» Task prompt: When the line containing "D10 & PLAPH-ind" appears in the entries below, begin printing there and stop after the line containing "D12 & PL & failure"; print each of those lines exactly and no other line.

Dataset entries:
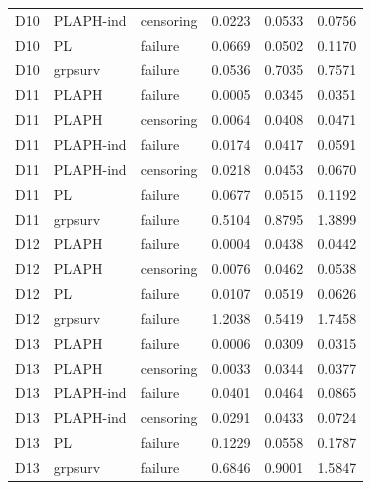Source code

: \begin{longtable}{cllrrr}
D10 & PLAPH-ind & censoring & 0.0223 & 0.0533 & 0.0756 \\
D10 & PL & failure & 0.0669 & 0.0502 & 0.1170 \\
D10 & grpsurv & failure & 0.0536 & 0.7035 & 0.7571 \\
D11 & PLAPH & failure & 0.0005 & 0.0345 & 0.0351 \\
D11 & PLAPH & censoring & 0.0064 & 0.0408 & 0.0471 \\
D11 & PLAPH-ind & failure & 0.0174 & 0.0417 & 0.0591 \\
D11 & PLAPH-ind & censoring & 0.0218 & 0.0453 & 0.0670 \\
D11 & PL & failure & 0.0677 & 0.0515 & 0.1192 \\
D11 & grpsurv & failure & 0.5104 & 0.8795 & 1.3899 \\
D12 & PLAPH & failure & 0.0004 & 0.0438 & 0.0442 \\
D12 & PLAPH & censoring & 0.0076 & 0.0462 & 0.0538 \\
D12 & PL & failure & 0.0107 & 0.0519 & 0.0626 \\
D12 & grpsurv & failure & 1.2038 & 0.5419 & 1.7458 \\
D13 & PLAPH & failure & 0.0006 & 0.0309 & 0.0315 \\
D13 & PLAPH & censoring & 0.0033 & 0.0344 & 0.0377 \\
D13 & PLAPH-ind & failure & 0.0401 & 0.0464 & 0.0865 \\
D13 & PLAPH-ind & censoring & 0.0291 & 0.0433 & 0.0724 \\
D13 & PL & failure & 0.1229 & 0.0558 & 0.1787 \\
D13 & grpsurv & failure & 0.6846 & 0.9001 & 1.5847 \\
\end{longtable}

» Result for this exercise:
D10 & PLAPH-ind & censoring & 0.0223 & 0.0533 & 0.0756 \\
D10 & PL & failure & 0.0669 & 0.0502 & 0.1170 \\
D10 & grpsurv & failure & 0.0536 & 0.7035 & 0.7571 \\
D11 & PLAPH & failure & 0.0005 & 0.0345 & 0.0351 \\
D11 & PLAPH & censoring & 0.0064 & 0.0408 & 0.0471 \\
D11 & PLAPH-ind & failure & 0.0174 & 0.0417 & 0.0591 \\
D11 & PLAPH-ind & censoring & 0.0218 & 0.0453 & 0.0670 \\
D11 & PL & failure & 0.0677 & 0.0515 & 0.1192 \\
D11 & grpsurv & failure & 0.5104 & 0.8795 & 1.3899 \\
D12 & PLAPH & failure & 0.0004 & 0.0438 & 0.0442 \\
D12 & PLAPH & censoring & 0.0076 & 0.0462 & 0.0538 \\
D12 & PL & failure & 0.0107 & 0.0519 & 0.0626 \\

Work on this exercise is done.